SUPPLIED MATERIAL:
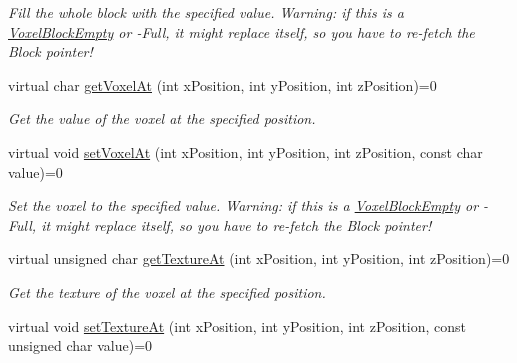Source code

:\begin{DoxyCompactItemize}
\begin{DoxyCompactList}\small\item\em \-Fill the whole block with the specified value. \-Warning\-: if this is a \hyperlink{classVoxelBlockEmpty}{\-Voxel\-Block\-Empty} or -\/\-Full, it might replace itself, so you have to re-\/fetch the \-Block pointer! \end{DoxyCompactList}\item 
\hypertarget{classVoxelBlock_a18c2ddea93a81e8d5131c149931827ce}{
virtual char \hyperlink{classVoxelBlock_a18c2ddea93a81e8d5131c149931827ce}{get\-Voxel\-At} (int x\-Position, int y\-Position, int z\-Position)=0}
\label{d1/d83/classVoxelBlock_a18c2ddea93a81e8d5131c149931827ce}

\begin{DoxyCompactList}\small\item\em \-Get the value of the voxel at the specified position. \end{DoxyCompactList}\item 
\hypertarget{classVoxelBlock_a18e059b06bb536d110442bd891de39ca}{
virtual void \hyperlink{classVoxelBlock_a18e059b06bb536d110442bd891de39ca}{set\-Voxel\-At} (int x\-Position, int y\-Position, int z\-Position, const char value)=0}
\label{d1/d83/classVoxelBlock_a18e059b06bb536d110442bd891de39ca}

\begin{DoxyCompactList}\small\item\em \-Set the voxel to the specified value. \-Warning\-: if this is a \hyperlink{classVoxelBlockEmpty}{\-Voxel\-Block\-Empty} or -\/\-Full, it might replace itself, so you have to re-\/fetch the \-Block pointer! \end{DoxyCompactList}\item 
\hypertarget{classVoxelBlock_aac965848d3028cd98224174c069df077}{
virtual unsigned char \hyperlink{classVoxelBlock_aac965848d3028cd98224174c069df077}{get\-Texture\-At} (int x\-Position, int y\-Position, int z\-Position)=0}
\label{d1/d83/classVoxelBlock_aac965848d3028cd98224174c069df077}

\begin{DoxyCompactList}\small\item\em \-Get the texture of the voxel at the specified position. \end{DoxyCompactList}\item 
\hypertarget{classVoxelBlock_a82d0023f704e116ca95a82cfd19901ce}{
virtual void \hyperlink{classVoxelBlock_a82d0023f704e116ca95a82cfd19901ce}{set\-Texture\-At} (int x\-Position, int y\-Position, int z\-Position, const unsigned char value)=0}
\label{d1/d83/classVoxelBlock_a82d0023f704e116ca95a82cfd19901ce}


\end{DoxyCompactItemize}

TO DO:
Once the pictures are set aside, repeat the remaining data word for word.

WRITTEN SOLUTION:
Source code

:\begin{DoxyCompactItemize}
\begin{DoxyCompactList}\small\item\em \-Fill the whole block with the specified value. \-Warning\-: if this is a \hyperlink{classVoxelBlockEmpty}{\-Voxel\-Block\-Empty} or -\/\-Full, it might replace itself, so you have to re-\/fetch the \-Block pointer! \end{DoxyCompactList}\item 
\hypertarget{classVoxelBlock_a18c2ddea93a81e8d5131c149931827ce}{
virtual char \hyperlink{classVoxelBlock_a18c2ddea93a81e8d5131c149931827ce}{get\-Voxel\-At} (int x\-Position, int y\-Position, int z\-Position)=0}
\label{d1/d83/classVoxelBlock_a18c2ddea93a81e8d5131c149931827ce}

\begin{DoxyCompactList}\small\item\em \-Get the value of the voxel at the specified position. \end{DoxyCompactList}\item 
\hypertarget{classVoxelBlock_a18e059b06bb536d110442bd891de39ca}{
virtual void \hyperlink{classVoxelBlock_a18e059b06bb536d110442bd891de39ca}{set\-Voxel\-At} (int x\-Position, int y\-Position, int z\-Position, const char value)=0}
\label{d1/d83/classVoxelBlock_a18e059b06bb536d110442bd891de39ca}

\begin{DoxyCompactList}\small\item\em \-Set the voxel to the specified value. \-Warning\-: if this is a \hyperlink{classVoxelBlockEmpty}{\-Voxel\-Block\-Empty} or -\/\-Full, it might replace itself, so you have to re-\/fetch the \-Block pointer! \end{DoxyCompactList}\item 
\hypertarget{classVoxelBlock_aac965848d3028cd98224174c069df077}{
virtual unsigned char \hyperlink{classVoxelBlock_aac965848d3028cd98224174c069df077}{get\-Texture\-At} (int x\-Position, int y\-Position, int z\-Position)=0}
\label{d1/d83/classVoxelBlock_aac965848d3028cd98224174c069df077}

\begin{DoxyCompactList}\small\item\em \-Get the texture of the voxel at the specified position. \end{DoxyCompactList}\item 
\hypertarget{classVoxelBlock_a82d0023f704e116ca95a82cfd19901ce}{
virtual void \hyperlink{classVoxelBlock_a82d0023f704e116ca95a82cfd19901ce}{set\-Texture\-At} (int x\-Position, int y\-Position, int z\-Position, const unsigned char value)=0}
\label{d1/d83/classVoxelBlock_a82d0023f704e116ca95a82cfd19901ce}


\end{DoxyCompactItemize}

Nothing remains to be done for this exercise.